Since that time, say researchers led by Kayla Jordan from the University of Texas at Austin in the US, presidents and prominent politicos have progressively sacrificed analytical material and replaced it with assertions of confidence and high status – a form of content dubbed “clout”.
Analytical thinking can be detected in speeches through the use of articles and prepositions – words that condition and describe concepts and the relationships between them.
Speeches rich in clout, by contrast, are marked by words associated with intuitive thinking – a lot of adverbs and auxiliary verbs, for instance – as well as references to confidence, status and the frequent use of the first-person pronoun.
It doesn’t take too much time to conclude that Trump’s pronouncements fit the latter definition very well, but, Jordan and her colleagues argue, the trend towards clouty content has been increasing in US presidential output since the turn of last century.

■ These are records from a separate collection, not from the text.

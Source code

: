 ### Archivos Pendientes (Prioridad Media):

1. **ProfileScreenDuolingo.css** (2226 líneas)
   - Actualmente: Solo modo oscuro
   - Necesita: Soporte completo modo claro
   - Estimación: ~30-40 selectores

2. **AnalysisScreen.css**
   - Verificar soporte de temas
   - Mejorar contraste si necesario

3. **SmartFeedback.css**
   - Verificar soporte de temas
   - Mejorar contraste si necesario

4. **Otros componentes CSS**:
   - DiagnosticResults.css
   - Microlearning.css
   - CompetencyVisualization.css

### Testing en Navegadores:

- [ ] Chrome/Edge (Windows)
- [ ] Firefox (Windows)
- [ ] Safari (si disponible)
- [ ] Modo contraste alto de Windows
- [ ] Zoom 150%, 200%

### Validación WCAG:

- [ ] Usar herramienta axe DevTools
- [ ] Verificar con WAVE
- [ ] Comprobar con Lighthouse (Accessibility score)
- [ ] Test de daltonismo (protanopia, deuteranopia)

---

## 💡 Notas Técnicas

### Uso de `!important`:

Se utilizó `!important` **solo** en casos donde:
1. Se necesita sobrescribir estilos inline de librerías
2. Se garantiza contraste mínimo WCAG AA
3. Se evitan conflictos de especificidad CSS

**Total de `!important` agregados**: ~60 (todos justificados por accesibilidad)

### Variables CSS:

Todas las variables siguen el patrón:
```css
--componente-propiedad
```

A similar trend in the speeches of many foreign leaders has been evident since around 1980 – although less so, surprisingly, among successive British leaders.
The researchers say that their analysis reveals that Trump is “lower in analytic thinking and higher in confidence than almost any previous American president”.
However, they caution, that does not mean that he can be “seen as a departure from long-standing political norms”.
“Closer analyses of linguistic trends of presidential language indicate that Trump’s language is consistent with long term linear trends, demonstrating that he is not as much an outlier as he initially seems,” they conclude.
Such a finding is hardly, perhaps, a source of comfort. Jordan and her colleagues suggest that it might even be an example of the American people getting the president they most want.
“Taken together, the trends discovered in this research suggest that voters may increasingly be drawn to leaders who can make difficult, complex problems easier to understand with intuitive, confident answers,” they write.
“The findings confirm that President Trump and leaders like him did not emerge out of nowhere but rather, that they are the most recent incarnation of long-term political trends.”
The research is published in the journal Proceedings of the National Academy of Sciences of the United States of America (PNAS).